Data supplied:
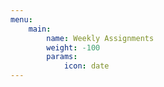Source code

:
 ```yaml
---
menu:
    main:
        name: Weekly Assignments
        weight: -100
        params:
            icon: date
---
```







































































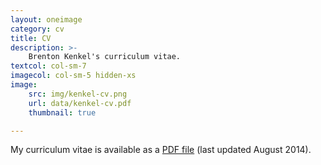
```yaml
---
layout: oneimage
category: cv
title: CV
description: >-
    Brenton Kenkel's curriculum vitae.
textcol: col-sm-7
imagecol: col-sm-5 hidden-xs
image:
    src: img/kenkel-cv.png
    url: data/kenkel-cv.pdf
    thumbnail: true

---
```


My curriculum vitae is available as a [PDF file](data/kenkel-cv.pdf) (last
updated August 2014).
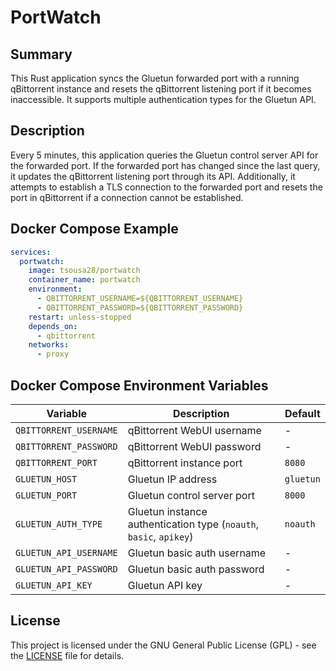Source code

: # PortWatch

## Summary

This Rust application syncs the Gluetun forwarded port with a running qBittorrent instance and resets the qBittorrent listening port if it becomes inaccessible. It supports multiple authentication types for the Gluetun API.

## Description

Every 5 minutes, this application queries the Gluetun control server API for the forwarded port. If the forwarded port has changed since the last query, it updates the qBittorrent listening port through its API. Additionally, it attempts to establish a TLS connection to the forwarded port and resets the port in qBittorrent if a connection cannot be established.

## Docker Compose Example

```yaml
services:
  portwatch:
    image: tsousa28/portwatch
    container_name: portwatch
    environment:
      - QBITTORRENT_USERNAME=${QBITTORRENT_USERNAME}
      - QBITTORRENT_PASSWORD=${QBITTORRENT_PASSWORD}
    restart: unless-stopped
    depends_on:
      - qbittorrent
    networks:
      - proxy
```

## Docker Compose Environment Variables

| Variable                | Description                                                         | Default        |
|-------------------------|---------------------------------------------------------------------|----------------|
| `QBITTORRENT_USERNAME`   | qBittorrent WebUI username                                         | -              |
| `QBITTORRENT_PASSWORD`   | qBittorrent WebUI password                                         | -              |
| `QBITTORRENT_PORT`       | qBittorrent instance port                                          | `8080`         |
| `GLUETUN_HOST`           | Gluetun IP address                                                 | `gluetun`      |
| `GLUETUN_PORT`           | Gluetun control server port                                        | `8000`         |
| `GLUETUN_AUTH_TYPE`      | Gluetun instance authentication type (`noauth`, `basic`, `apikey`) | `noauth`       |
| `GLUETUN_API_USERNAME`   | Gluetun basic auth username                                        | -              |
| `GLUETUN_API_PASSWORD`   | Gluetun basic auth password                                        | -              |
| `GLUETUN_API_KEY`        | Gluetun API key                                                    | -              |

## License

This project is licensed under the GNU General Public License (GPL) - see the [LICENSE](LICENSE) file for details.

Task to carry out: Write out once more the lines above beginning at the line with "## Docker Compose Example"; continue through the final line and stop there.

Solved exercise:
## Docker Compose Example

```yaml
services:
  portwatch:
    image: tsousa28/portwatch
    container_name: portwatch
    environment:
      - QBITTORRENT_USERNAME=${QBITTORRENT_USERNAME}
      - QBITTORRENT_PASSWORD=${QBITTORRENT_PASSWORD}
    restart: unless-stopped
    depends_on:
      - qbittorrent
    networks:
      - proxy
```

## Docker Compose Environment Variables

| Variable                | Description                                                         | Default        |
|-------------------------|---------------------------------------------------------------------|----------------|
| `QBITTORRENT_USERNAME`   | qBittorrent WebUI username                                         | -              |
| `QBITTORRENT_PASSWORD`   | qBittorrent WebUI password                                         | -              |
| `QBITTORRENT_PORT`       | qBittorrent instance port                                          | `8080`         |
| `GLUETUN_HOST`           | Gluetun IP address                                                 | `gluetun`      |
| `GLUETUN_PORT`           | Gluetun control server port                                        | `8000`         |
| `GLUETUN_AUTH_TYPE`      | Gluetun instance authentication type (`noauth`, `basic`, `apikey`) | `noauth`       |
| `GLUETUN_API_USERNAME`   | Gluetun basic auth username                                        | -              |
| `GLUETUN_API_PASSWORD`   | Gluetun basic auth password                                        | -              |
| `GLUETUN_API_KEY`        | Gluetun API key                                                    | -              |

## License

This project is licensed under the GNU General Public License (GPL) - see the [LICENSE](LICENSE) file for details.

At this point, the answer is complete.